**WORK REQUIRED**:
As an exercise, transcribe the data below in full and exactly, omitting pictures.

Collected data:
+ + + +

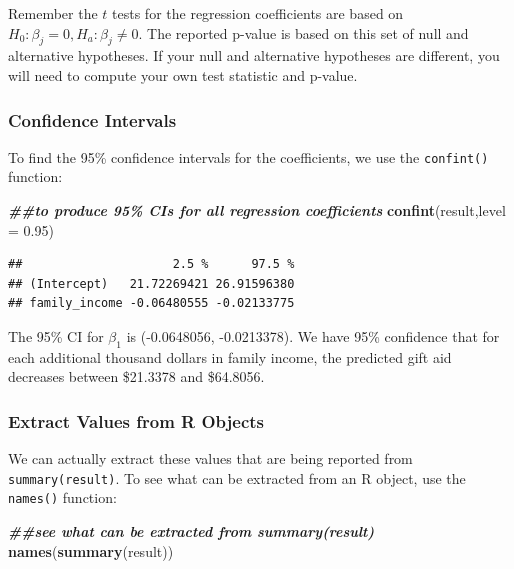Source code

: \documentclass[
]{book}
\newenvironment{Shaded}{\begin{snugshade}}{\end{snugshade}}
\newcommand{\AttributeTok}[1]{\textcolor[rgb]{0.13,0.29,0.53}{#1}}
\newcommand{\DocumentationTok}[1]{\textcolor[rgb]{0.56,0.35,0.01}{\textbf{\textit{#1}}}}
\newcommand{\FloatTok}[1]{\textcolor[rgb]{0.00,0.00,0.81}{#1}}
\newcommand{\FunctionTok}[1]{\textcolor[rgb]{0.13,0.29,0.53}{\textbf{#1}}}
\newcommand{\NormalTok}[1]{#1}
\begin{document}
Remember the \(t\) tests for the regression coefficients are based on \(H_0: \beta_j = 0, H_a: \beta_j \neq 0\). The reported p-value is based on this set of null and alternative hypotheses. If your null and alternative hypotheses are different, you will need to compute your own test statistic and p-value.

\hypertarget{confidence-intervals-1}{%
\subsubsection*{Confidence Intervals}\label{confidence-intervals-1}}

To find the 95\% confidence intervals for the coefficients, we use the \texttt{confint()} function:

\begin{Shaded}
\begin{Highlighting}[]
\DocumentationTok{\#\#to produce 95\% CIs for all regression coefficients}
\FunctionTok{confint}\NormalTok{(result,}\AttributeTok{level =} \FloatTok{0.95}\NormalTok{)}
\end{Highlighting}
\end{Shaded}

\begin{verbatim}
##                     2.5 %      97.5 %
## (Intercept)   21.72269421 26.91596380
## family_income -0.06480555 -0.02133775
\end{verbatim}

The 95\% CI for \(\beta_1\) is (-0.0648056, -0.0213378). We have 95\% confidence that for each additional thousand dollars in family income, the predicted gift aid decreases between \$21.3378 and \$64.8056.

\hypertarget{extract-values-from-r-objects}{%
\subsubsection*{Extract Values from R Objects}\label{extract-values-from-r-objects}}

We can actually extract these values that are being reported from \texttt{summary(result)}. To see what can be extracted from an R object, use the \texttt{names()} function:

\begin{Shaded}
\begin{Highlighting}[]
\DocumentationTok{\#\#see what can be extracted from summary(result)}
\FunctionTok{names}\NormalTok{(}\FunctionTok{summary}\NormalTok{(result))}
\end{Highlighting}
\end{Shaded}
\end{document}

+ + + +

**EXERCISE RESPONSE**:
Source code

: \documentclass[
]{book}
\newenvironment{Shaded}{\begin{snugshade}}{\end{snugshade}}
\newcommand{\AttributeTok}[1]{\textcolor[rgb]{0.13,0.29,0.53}{#1}}
\newcommand{\DocumentationTok}[1]{\textcolor[rgb]{0.56,0.35,0.01}{\textbf{\textit{#1}}}}
\newcommand{\FloatTok}[1]{\textcolor[rgb]{0.00,0.00,0.81}{#1}}
\newcommand{\FunctionTok}[1]{\textcolor[rgb]{0.13,0.29,0.53}{\textbf{#1}}}
\newcommand{\NormalTok}[1]{#1}
\begin{document}
Remember the \(t\) tests for the regression coefficients are based on \(H_0: \beta_j = 0, H_a: \beta_j \neq 0\). The reported p-value is based on this set of null and alternative hypotheses. If your null and alternative hypotheses are different, you will need to compute your own test statistic and p-value.

\hypertarget{confidence-intervals-1}{%
\subsubsection*{Confidence Intervals}\label{confidence-intervals-1}}

To find the 95\% confidence intervals for the coefficients, we use the \texttt{confint()} function:

\begin{Shaded}
\begin{Highlighting}[]
\DocumentationTok{\#\#to produce 95\% CIs for all regression coefficients}
\FunctionTok{confint}\NormalTok{(result,}\AttributeTok{level =} \FloatTok{0.95}\NormalTok{)}
\end{Highlighting}
\end{Shaded}

\begin{verbatim}
##                     2.5 %      97.5 %
## (Intercept)   21.72269421 26.91596380
## family_income -0.06480555 -0.02133775
\end{verbatim}

The 95\% CI for \(\beta_1\) is (-0.0648056, -0.0213378). We have 95\% confidence that for each additional thousand dollars in family income, the predicted gift aid decreases between \$21.3378 and \$64.8056.

\hypertarget{extract-values-from-r-objects}{%
\subsubsection*{Extract Values from R Objects}\label{extract-values-from-r-objects}}

We can actually extract these values that are being reported from \texttt{summary(result)}. To see what can be extracted from an R object, use the \texttt{names()} function:

\begin{Shaded}
\begin{Highlighting}[]
\DocumentationTok{\#\#see what can be extracted from summary(result)}
\FunctionTok{names}\NormalTok{(}\FunctionTok{summary}\NormalTok{(result))}
\end{Highlighting}
\end{Shaded}
\end{document}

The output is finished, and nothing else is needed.